Now, let's take the negative reconstruction log probability, and draw a ROC curve across the range to see how it would perform if we were to build a threshold-based fraud detector on it.

In [None]:
fpr, tpr, thresh = roc_curve(Y, x_log_prob)
auc = roc_auc_score(Y, x_log_prob)

plt.plot(fpr,tpr,label="linear in-sample, auc="+str(auc))
plt.title('VAE roc curve - training')
plt.ylabel('True Positive Rate')
plt.xlabel("False Positive Rate")
plt.legend(loc='best')
plt.show()

## **VAE vs SVM**

In [None]:
from sklearn import svm
clf = svm.SVC(gamma='scale')
clf.fit(X, Y)
auc = roc_auc_score(Y, clf.predict(X))

plt.plot(fpr,tpr,label="linear in-sample, auc="+str(auc))
plt.title('SVM roc curve - training')
plt.ylabel('True Positive Rate')
plt.xlabel("False Positive Rate")
plt.legend(loc='best')
plt.show()

## **Evaluation on Test**

In [None]:
x_test_log_prob = reconstruction_log_prob(data_test.drop(['Class'], axis = 1).values, reconstruct_samples_n)
test_y = data_test["Class"].values

fpr, tpr, thresh = roc_curve(test_y, x_test_log_prob)
auc = roc_auc_score(test_y, x_test_log_prob)

plt.plot(fpr,tpr,label="linear in-sample, auc="+str(auc))
plt.title('VAE roc curve - test')
plt.ylabel('True Positive Rate')
plt.xlabel("False Positive Rate")
plt.legend(loc='best')
plt.show()

In [None]:
auc = roc_auc_score(test_y, clf.predict(data_test.drop(['Class'], axis = 1).values))

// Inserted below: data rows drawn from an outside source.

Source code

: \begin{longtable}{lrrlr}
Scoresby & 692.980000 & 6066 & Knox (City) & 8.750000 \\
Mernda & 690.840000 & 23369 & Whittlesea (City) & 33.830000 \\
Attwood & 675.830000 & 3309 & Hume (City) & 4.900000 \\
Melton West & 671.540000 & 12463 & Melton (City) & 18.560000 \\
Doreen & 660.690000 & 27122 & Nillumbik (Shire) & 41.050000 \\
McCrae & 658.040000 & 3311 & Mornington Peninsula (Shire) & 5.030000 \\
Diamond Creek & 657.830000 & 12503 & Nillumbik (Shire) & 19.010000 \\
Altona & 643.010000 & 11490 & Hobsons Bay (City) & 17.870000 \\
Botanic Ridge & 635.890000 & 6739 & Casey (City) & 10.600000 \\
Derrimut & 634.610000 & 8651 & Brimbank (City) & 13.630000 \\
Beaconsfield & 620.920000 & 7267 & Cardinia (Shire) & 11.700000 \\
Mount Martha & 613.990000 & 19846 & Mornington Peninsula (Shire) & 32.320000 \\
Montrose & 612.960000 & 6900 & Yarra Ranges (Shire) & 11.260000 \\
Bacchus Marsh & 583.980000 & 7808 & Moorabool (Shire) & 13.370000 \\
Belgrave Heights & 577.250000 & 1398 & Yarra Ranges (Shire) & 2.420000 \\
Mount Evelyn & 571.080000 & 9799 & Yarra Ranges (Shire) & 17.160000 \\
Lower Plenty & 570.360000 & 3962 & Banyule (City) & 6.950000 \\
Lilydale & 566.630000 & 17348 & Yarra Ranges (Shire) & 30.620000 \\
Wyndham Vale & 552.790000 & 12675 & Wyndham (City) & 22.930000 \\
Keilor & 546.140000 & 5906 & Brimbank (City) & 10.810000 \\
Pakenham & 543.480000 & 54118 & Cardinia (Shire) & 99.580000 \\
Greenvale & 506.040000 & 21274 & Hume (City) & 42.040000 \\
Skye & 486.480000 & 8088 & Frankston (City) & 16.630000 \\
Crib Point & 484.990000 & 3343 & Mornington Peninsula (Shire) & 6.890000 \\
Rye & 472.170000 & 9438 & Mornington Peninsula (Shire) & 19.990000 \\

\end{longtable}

plt.plot(fpr,tpr,label="linear in-sample, auc="+str(auc))
plt.title('SVM roc curve - test')
plt.ylabel('True Positive Rate')
plt.xlabel("False Positive Rate")
plt.legend(loc='best')
plt.show()

- The VAE hidden layer design has room for improvement.
- Hyperparameter tuning can be added.